On 2019-09-17 01:13, Tom Lane wrote:
> Whilst poking at the leakproofness-of-texteq issue, I realized
> that there's an independent problem caused by the nondeterminism
> patch. To wit, that the text_pattern_ops btree opclass uses
> texteq as its equality operator, even though that operator is
> no longer guaranteed to be bitwise equality. That means that
> depending on which collation happens to get attached to the
> operator, equality might be inconsistent with the other members
> of the opclass, leading to who-knows-what bad results.

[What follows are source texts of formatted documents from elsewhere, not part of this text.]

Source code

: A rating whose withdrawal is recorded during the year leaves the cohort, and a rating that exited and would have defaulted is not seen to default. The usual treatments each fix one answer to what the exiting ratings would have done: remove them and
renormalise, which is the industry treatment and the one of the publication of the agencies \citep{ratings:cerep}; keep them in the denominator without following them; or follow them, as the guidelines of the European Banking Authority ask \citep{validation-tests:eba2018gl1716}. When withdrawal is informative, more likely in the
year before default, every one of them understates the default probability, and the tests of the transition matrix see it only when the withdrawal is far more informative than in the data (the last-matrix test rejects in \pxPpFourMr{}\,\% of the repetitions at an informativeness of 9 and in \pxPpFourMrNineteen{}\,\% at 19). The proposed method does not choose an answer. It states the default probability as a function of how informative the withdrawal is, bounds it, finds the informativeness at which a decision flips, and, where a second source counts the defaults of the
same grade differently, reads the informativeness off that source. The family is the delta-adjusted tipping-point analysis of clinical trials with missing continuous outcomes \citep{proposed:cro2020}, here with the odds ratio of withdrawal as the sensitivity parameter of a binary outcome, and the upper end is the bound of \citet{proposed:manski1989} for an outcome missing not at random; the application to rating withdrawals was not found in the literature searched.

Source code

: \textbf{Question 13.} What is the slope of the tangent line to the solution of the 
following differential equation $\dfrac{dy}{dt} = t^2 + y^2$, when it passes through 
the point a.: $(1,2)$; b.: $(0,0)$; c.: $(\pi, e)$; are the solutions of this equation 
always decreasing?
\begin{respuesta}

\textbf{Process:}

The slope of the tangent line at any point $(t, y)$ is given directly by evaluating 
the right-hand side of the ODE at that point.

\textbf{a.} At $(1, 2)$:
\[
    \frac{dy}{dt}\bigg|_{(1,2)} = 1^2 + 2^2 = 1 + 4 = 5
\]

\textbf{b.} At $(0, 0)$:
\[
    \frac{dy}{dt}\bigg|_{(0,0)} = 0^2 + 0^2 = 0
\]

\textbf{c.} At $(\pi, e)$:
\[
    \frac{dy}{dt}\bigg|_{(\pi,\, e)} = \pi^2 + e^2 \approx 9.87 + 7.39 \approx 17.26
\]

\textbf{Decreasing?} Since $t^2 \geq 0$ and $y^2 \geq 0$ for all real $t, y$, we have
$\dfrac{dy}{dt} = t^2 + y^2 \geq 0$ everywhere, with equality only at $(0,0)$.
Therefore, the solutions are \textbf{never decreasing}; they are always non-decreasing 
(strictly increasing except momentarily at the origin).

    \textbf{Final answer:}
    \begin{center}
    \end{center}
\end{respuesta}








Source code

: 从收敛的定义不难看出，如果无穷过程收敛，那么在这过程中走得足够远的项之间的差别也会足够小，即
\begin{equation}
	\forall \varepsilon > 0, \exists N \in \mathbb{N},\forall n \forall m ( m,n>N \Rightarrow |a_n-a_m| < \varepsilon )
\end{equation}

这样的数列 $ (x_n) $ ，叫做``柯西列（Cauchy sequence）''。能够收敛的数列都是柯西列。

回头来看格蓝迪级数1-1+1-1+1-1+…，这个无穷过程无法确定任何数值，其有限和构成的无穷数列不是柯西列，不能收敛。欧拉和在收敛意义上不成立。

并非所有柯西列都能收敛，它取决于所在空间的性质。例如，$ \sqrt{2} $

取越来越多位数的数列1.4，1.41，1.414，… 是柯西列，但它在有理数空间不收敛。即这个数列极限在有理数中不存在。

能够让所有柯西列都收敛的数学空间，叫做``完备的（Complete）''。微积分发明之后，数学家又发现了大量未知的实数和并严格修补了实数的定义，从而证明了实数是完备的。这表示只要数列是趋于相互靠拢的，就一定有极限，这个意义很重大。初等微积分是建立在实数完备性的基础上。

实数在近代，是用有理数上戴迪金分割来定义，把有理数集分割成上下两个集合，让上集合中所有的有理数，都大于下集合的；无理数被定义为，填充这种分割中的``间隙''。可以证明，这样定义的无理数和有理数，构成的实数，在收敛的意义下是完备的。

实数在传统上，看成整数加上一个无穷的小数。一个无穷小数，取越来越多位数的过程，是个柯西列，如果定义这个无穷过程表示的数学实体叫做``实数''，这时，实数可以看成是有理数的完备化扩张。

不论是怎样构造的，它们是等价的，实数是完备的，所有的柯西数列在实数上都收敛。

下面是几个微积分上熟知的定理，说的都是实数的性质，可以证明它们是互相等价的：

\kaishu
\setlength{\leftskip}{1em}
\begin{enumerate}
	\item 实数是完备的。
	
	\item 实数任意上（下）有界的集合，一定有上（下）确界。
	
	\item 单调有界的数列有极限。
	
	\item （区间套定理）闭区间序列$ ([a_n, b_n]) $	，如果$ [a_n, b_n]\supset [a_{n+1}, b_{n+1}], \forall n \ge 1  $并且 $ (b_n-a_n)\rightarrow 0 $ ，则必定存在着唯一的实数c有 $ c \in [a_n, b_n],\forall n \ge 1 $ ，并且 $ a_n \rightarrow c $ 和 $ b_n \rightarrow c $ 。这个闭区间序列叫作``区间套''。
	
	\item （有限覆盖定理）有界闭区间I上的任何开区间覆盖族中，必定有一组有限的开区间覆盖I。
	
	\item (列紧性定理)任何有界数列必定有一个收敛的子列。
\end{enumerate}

You can't create a text_pattern_ops index on a column with
nondeterministic collation:
create collation c1 (provider = icu, locale = 'und', deterministic = false);
create table t1 (a int, b text collate c1);
create index on t1 (b text_pattern_ops);
ERROR: nondeterministic collations are not supported for operator class
"text_pattern_ops"
There is some discussion in internal_text_pattern_compare().
Are there other cases we need to consider?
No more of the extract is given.